Stored data below:

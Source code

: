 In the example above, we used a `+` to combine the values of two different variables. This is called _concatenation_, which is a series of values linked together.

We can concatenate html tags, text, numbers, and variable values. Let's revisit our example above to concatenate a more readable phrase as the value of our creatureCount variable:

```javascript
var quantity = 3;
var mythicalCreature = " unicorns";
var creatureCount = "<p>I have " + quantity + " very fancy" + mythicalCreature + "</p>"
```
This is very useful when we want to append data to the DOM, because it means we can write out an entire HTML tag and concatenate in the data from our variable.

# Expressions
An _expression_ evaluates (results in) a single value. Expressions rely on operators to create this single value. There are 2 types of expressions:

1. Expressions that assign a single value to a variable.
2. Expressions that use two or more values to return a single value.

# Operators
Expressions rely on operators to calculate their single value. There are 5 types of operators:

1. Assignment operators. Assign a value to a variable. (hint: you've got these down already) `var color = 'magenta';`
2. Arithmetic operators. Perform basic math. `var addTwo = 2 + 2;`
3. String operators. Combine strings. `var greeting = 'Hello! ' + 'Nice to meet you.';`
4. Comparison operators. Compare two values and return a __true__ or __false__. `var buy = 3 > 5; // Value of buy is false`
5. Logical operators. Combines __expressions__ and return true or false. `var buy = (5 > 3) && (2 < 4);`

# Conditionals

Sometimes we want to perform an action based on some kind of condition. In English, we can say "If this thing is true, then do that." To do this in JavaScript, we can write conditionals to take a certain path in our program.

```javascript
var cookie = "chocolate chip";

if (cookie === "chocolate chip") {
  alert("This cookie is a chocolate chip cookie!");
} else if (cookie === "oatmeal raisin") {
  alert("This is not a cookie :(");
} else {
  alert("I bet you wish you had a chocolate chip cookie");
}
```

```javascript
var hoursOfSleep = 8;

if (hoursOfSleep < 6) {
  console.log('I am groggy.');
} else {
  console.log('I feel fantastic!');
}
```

End of Stored data.

Your task is to print all of the records exactly.

Expected answer:
Source code

: In the example above, we used a `+` to combine the values of two different variables. This is called _concatenation_, which is a series of values linked together.

We can concatenate html tags, text, numbers, and variable values. Let's revisit our example above to concatenate a more readable phrase as the value of our creatureCount variable:

```javascript
var quantity = 3;
var mythicalCreature = " unicorns";
var creatureCount = "<p>I have " + quantity + " very fancy" + mythicalCreature + "</p>"
```
This is very useful when we want to append data to the DOM, because it means we can write out an entire HTML tag and concatenate in the data from our variable.

# Expressions
An _expression_ evaluates (results in) a single value. Expressions rely on operators to create this single value. There are 2 types of expressions:

1. Expressions that assign a single value to a variable.
2. Expressions that use two or more values to return a single value.

# Operators
Expressions rely on operators to calculate their single value. There are 5 types of operators:

1. Assignment operators. Assign a value to a variable. (hint: you've got these down already) `var color = 'magenta';`
2. Arithmetic operators. Perform basic math. `var addTwo = 2 + 2;`
3. String operators. Combine strings. `var greeting = 'Hello! ' + 'Nice to meet you.';`
4. Comparison operators. Compare two values and return a __true__ or __false__. `var buy = 3 > 5; // Value of buy is false`
5. Logical operators. Combines __expressions__ and return true or false. `var buy = (5 > 3) && (2 < 4);`

# Conditionals

Sometimes we want to perform an action based on some kind of condition. In English, we can say "If this thing is true, then do that." To do this in JavaScript, we can write conditionals to take a certain path in our program.

```javascript
var cookie = "chocolate chip";

if (cookie === "chocolate chip") {
  alert("This cookie is a chocolate chip cookie!");
} else if (cookie === "oatmeal raisin") {
  alert("This is not a cookie :(");
} else {
  alert("I bet you wish you had a chocolate chip cookie");
}
```

```javascript
var hoursOfSleep = 8;

if (hoursOfSleep < 6) {
  console.log('I am groggy.');
} else {
  console.log('I feel fantastic!');
}
```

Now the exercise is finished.